New Delhi is not a place that you could wake up loving one day, just like that. At first glance (and second, third and fourth glance), it is loud, dirty and unfamiliar. Bodily functions, from peeing on down, are sidewalk affairs. Every rickshaw meter in Delhi is mysteriously broken, leaving the drivers free to charge you more than twice the meter rate to take you to your destination – and New Delhi is not a walking city. I have had my heart broken over and over by children begging through the sides of rickshaws, have wandered through unfamiliar neighborhoods aimlessly for hours, unable to understand people's directions, and have been frustrated to tears by the fact that, no matter how well I grow to know the city, I will never be able to blend in here.

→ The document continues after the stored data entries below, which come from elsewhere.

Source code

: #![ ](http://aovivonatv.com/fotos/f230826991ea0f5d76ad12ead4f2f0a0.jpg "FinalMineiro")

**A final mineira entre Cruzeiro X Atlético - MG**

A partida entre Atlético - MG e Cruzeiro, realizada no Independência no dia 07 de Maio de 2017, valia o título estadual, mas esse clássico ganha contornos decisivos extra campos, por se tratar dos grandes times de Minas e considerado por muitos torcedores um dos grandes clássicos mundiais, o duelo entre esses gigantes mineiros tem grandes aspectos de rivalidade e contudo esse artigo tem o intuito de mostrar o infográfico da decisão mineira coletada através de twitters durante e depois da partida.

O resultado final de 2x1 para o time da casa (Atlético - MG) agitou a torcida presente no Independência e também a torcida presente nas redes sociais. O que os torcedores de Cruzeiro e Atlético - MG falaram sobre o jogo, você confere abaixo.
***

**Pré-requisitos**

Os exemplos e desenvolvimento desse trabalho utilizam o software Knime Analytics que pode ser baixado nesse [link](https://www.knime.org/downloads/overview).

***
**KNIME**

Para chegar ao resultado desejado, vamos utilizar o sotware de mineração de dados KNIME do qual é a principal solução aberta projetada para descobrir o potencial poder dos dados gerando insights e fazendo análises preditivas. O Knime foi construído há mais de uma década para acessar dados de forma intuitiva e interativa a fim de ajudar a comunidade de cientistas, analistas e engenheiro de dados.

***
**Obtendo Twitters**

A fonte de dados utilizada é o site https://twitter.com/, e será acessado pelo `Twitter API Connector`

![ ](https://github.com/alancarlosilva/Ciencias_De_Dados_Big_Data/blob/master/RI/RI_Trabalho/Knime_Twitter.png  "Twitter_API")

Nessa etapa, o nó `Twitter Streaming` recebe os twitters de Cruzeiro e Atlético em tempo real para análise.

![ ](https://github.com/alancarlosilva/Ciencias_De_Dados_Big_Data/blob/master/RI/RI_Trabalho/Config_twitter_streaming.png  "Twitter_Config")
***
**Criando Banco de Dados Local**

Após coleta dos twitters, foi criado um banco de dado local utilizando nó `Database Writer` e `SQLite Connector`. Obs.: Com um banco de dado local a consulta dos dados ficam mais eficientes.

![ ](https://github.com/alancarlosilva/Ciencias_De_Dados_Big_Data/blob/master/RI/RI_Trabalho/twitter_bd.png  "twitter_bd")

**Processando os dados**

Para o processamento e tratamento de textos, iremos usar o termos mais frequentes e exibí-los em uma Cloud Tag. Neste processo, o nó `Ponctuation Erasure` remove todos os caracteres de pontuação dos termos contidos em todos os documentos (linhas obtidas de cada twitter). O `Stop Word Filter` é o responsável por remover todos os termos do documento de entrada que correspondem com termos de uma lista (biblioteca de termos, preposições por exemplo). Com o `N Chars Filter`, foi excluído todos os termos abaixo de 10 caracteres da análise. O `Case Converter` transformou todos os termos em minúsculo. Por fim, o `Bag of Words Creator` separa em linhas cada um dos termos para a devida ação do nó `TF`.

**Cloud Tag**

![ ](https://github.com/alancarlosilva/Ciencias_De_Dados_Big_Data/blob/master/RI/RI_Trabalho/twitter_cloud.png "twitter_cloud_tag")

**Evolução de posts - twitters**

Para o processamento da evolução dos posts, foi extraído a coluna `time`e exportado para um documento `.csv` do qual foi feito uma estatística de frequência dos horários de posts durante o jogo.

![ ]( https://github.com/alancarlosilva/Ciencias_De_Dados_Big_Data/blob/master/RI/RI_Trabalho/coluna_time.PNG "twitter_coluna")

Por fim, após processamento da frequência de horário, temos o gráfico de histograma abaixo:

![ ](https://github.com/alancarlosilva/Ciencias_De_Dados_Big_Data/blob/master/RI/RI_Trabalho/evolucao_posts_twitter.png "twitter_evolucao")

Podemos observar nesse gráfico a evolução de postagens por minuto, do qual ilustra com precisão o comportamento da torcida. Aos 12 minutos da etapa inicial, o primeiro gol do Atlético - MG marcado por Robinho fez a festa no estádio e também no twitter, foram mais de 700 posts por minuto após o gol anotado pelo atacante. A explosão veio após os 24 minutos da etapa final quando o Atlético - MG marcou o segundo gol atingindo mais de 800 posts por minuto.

The learning curve of New Delhi is steep and unending – even now, mere days from the end of my time here, I find myself lost in space or translation, unable to consider myself "good" at Delhi.
It is hard to get past the fact that, no matter the situation, leaving the house means exposing yourself to the inevitable inconveniences of day-to-day life in Delhi. If I hadn't been lucky enough to spend my last month of my semester completing an independent study project in New Delhi, it is a very real possibility that I would have left this city with a casual fondness for it, at best. And that would have been a shame, because at fifth glance (and sixth, seventh and eighth glance), I started to see beyond the rickshaws, poverty and language barriers. New Delhi is a layered, nuanced and complicated city – and with its immense cultural, religious, archeological and political history, it has every right to be.
Freed from the inhibiting time-constraints of daily classes, it only took me a few days to feel ashamed of how much I'd underestimated Delhi. There are beautiful, laughable and enjoyable experiences to be had in New Delhi, but they will not come to you. It was by venturing blindly to an unknown subway stop with my friend, asking every person we encountered where we could find the “kuwa, neeche” or "well, under" (in an attempt at communicating "stepwells"), and putting our faith in an advantageous but kind rickshaw driver that I found my favorite place in Delhi – the Agrasen ki Baoli, an immensely old, absurdly under-visited stepwell, just a 10 minute walk from Connaught Place, one of the commercial centers of Delhi.
In my time here, I have grown accustomed to the ceaseless honking of traffic, the cows lounging on the medians of the highways and telling people “I am a student, not a tourist!” I have learned to use a squat toilet like it ain’t no thang, and am dreading going back to a country with no rickshaws … go figure.
I found that, once I started peeling back the layers of the city, each new thing I found to visit, learn about or experience stuck to my heart. I don't love New Delhi – that implies that what I feel for this place is a frozen state, confined solely to myself. I am continuously, actively inflicting the feeling of love on this city, even as it inflicts its own crazy self right back on me.